**Exercise prompt**
Return only the lines running from the top of the entries to the line with "right; margin-left: 1em;", inclusive, exactly as written.

**Records from a data source**

※

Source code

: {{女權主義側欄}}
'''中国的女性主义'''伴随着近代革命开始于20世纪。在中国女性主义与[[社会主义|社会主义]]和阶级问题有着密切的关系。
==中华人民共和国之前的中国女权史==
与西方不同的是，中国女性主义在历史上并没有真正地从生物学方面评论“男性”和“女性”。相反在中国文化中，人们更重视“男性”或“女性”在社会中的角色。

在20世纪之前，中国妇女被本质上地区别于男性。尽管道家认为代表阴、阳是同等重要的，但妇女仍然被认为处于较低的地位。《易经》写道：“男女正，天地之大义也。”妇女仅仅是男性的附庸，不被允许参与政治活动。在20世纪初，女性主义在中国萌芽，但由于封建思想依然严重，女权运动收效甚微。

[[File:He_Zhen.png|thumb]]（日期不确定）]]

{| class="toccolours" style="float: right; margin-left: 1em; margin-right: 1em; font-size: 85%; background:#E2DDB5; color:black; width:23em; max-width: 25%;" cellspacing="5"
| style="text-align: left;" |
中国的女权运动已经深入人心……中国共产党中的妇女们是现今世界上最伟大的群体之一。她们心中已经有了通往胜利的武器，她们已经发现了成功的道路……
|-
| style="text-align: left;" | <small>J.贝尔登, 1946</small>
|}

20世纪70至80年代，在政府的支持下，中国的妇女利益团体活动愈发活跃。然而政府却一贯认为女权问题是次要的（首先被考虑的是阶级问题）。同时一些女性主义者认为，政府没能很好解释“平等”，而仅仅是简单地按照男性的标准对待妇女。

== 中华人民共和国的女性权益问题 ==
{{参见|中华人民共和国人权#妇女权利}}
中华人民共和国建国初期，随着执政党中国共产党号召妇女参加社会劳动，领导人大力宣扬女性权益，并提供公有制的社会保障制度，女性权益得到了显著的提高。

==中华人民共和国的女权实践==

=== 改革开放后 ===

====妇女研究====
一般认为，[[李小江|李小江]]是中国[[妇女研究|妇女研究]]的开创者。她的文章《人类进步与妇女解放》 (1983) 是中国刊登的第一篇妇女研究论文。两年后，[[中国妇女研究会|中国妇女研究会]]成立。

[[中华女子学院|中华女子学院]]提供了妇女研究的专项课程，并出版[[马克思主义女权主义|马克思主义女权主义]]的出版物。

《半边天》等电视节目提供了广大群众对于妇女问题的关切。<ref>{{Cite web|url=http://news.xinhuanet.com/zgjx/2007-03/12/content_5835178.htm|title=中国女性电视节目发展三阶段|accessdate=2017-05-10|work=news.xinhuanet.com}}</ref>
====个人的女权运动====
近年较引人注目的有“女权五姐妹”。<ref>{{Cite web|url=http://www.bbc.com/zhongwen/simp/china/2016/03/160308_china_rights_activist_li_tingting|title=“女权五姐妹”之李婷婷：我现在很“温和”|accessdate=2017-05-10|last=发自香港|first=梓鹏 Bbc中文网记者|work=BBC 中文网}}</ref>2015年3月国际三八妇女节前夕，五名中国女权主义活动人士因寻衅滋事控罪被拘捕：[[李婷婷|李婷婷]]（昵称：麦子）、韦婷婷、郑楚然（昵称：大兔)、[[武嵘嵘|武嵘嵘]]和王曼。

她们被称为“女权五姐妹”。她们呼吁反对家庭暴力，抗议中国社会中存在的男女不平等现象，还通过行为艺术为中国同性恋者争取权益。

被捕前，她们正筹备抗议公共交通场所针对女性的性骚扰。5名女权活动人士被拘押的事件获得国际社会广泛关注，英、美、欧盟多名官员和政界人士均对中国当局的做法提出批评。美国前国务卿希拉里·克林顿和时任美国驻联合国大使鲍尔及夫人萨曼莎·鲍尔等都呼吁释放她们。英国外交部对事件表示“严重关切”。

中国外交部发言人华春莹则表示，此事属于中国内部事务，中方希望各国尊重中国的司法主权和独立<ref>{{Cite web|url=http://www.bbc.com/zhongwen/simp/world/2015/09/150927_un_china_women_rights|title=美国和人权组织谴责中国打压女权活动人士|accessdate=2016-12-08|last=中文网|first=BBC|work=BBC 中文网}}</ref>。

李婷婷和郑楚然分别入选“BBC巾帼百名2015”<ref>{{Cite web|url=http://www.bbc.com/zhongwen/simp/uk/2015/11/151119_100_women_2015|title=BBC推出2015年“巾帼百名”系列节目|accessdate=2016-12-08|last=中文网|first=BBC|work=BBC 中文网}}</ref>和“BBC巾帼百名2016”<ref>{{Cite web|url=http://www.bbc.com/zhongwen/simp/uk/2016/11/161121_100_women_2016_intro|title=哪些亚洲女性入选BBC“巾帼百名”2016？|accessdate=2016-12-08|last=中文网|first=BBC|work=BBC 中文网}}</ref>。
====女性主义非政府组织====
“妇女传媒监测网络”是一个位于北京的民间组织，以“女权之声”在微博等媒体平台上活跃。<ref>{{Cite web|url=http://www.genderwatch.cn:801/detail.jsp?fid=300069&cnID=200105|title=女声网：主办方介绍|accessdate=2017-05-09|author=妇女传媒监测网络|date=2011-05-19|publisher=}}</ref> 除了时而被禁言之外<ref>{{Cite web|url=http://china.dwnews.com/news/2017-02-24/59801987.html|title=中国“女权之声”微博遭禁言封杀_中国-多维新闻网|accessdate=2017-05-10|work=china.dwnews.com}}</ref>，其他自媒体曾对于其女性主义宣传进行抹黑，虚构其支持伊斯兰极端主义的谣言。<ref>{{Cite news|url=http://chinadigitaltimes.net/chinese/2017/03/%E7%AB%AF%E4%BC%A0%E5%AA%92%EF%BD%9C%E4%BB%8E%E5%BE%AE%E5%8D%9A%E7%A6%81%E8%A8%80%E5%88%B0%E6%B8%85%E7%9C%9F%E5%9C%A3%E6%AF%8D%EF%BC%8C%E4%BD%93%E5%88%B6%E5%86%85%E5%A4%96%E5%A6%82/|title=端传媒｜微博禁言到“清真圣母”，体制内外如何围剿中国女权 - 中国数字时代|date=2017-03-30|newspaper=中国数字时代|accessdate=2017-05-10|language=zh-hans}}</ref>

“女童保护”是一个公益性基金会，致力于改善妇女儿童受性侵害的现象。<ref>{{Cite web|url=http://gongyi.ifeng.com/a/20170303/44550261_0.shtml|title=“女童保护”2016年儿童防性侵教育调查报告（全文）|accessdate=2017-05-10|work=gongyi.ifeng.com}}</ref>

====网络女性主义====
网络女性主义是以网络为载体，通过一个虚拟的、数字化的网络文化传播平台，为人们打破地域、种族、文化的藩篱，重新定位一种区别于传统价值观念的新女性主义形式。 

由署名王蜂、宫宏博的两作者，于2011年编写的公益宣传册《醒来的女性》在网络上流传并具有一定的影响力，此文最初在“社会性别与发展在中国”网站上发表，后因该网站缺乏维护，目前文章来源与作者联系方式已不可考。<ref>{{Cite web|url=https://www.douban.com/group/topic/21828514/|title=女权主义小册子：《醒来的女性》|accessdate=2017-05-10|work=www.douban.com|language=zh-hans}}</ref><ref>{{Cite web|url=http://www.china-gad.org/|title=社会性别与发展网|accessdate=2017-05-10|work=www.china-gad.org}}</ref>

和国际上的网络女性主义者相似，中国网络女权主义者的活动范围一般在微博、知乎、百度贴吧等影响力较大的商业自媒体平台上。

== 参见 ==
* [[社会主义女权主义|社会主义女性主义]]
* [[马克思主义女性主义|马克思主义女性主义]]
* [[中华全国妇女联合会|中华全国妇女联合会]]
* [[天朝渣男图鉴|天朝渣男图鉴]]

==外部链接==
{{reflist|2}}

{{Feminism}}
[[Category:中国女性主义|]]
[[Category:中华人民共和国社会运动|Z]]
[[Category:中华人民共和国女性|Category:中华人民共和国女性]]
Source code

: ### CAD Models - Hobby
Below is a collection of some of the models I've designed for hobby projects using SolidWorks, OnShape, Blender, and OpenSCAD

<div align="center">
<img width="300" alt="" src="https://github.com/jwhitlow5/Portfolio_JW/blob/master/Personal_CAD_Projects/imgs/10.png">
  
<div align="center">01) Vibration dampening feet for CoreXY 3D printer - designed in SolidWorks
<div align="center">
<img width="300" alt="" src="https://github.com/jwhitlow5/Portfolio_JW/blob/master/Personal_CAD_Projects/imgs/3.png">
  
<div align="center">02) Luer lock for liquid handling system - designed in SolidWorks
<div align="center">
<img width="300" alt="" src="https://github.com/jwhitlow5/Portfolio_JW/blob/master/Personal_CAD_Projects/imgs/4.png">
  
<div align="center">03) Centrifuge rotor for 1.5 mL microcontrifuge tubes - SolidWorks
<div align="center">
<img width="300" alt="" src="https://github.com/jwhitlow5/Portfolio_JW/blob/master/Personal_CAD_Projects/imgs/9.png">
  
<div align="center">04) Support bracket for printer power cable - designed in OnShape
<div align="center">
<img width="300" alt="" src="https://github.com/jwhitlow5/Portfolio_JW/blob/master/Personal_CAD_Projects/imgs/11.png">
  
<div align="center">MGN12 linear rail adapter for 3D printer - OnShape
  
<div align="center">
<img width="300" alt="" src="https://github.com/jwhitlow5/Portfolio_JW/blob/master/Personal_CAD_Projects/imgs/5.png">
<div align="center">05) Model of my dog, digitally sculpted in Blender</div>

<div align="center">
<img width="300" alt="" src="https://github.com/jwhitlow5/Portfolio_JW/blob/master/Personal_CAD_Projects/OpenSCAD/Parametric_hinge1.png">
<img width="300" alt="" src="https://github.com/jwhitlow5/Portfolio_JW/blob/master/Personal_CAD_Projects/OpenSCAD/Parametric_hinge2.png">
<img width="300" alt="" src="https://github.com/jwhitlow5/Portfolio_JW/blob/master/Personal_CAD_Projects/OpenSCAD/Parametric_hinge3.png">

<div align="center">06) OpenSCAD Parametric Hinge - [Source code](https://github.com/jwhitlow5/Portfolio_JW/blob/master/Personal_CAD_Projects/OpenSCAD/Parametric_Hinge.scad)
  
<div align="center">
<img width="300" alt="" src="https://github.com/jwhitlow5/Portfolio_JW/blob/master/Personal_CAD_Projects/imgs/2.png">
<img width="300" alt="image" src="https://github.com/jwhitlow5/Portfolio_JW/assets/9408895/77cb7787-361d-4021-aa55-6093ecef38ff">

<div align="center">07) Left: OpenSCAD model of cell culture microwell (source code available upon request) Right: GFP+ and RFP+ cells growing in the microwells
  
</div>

※

**Finished task**
Source code

: {{女權主義側欄}}
'''中国的女性主义'''伴随着近代革命开始于20世纪。在中国女性主义与[[社会主义|社会主义]]和阶级问题有着密切的关系。
==中华人民共和国之前的中国女权史==
与西方不同的是，中国女性主义在历史上并没有真正地从生物学方面评论“男性”和“女性”。相反在中国文化中，人们更重视“男性”或“女性”在社会中的角色。

在20世纪之前，中国妇女被本质上地区别于男性。尽管道家认为代表阴、阳是同等重要的，但妇女仍然被认为处于较低的地位。《易经》写道：“男女正，天地之大义也。”妇女仅仅是男性的附庸，不被允许参与政治活动。在20世纪初，女性主义在中国萌芽，但由于封建思想依然严重，女权运动收效甚微。

[[File:He_Zhen.png|thumb]]（日期不确定）]]

{| class="toccolours" style="float: right; margin-left: 1em; margin-right: 1em; font-size: 85%; background:#E2DDB5; color:black; width:23em; max-width: 25%;" cellspacing="5"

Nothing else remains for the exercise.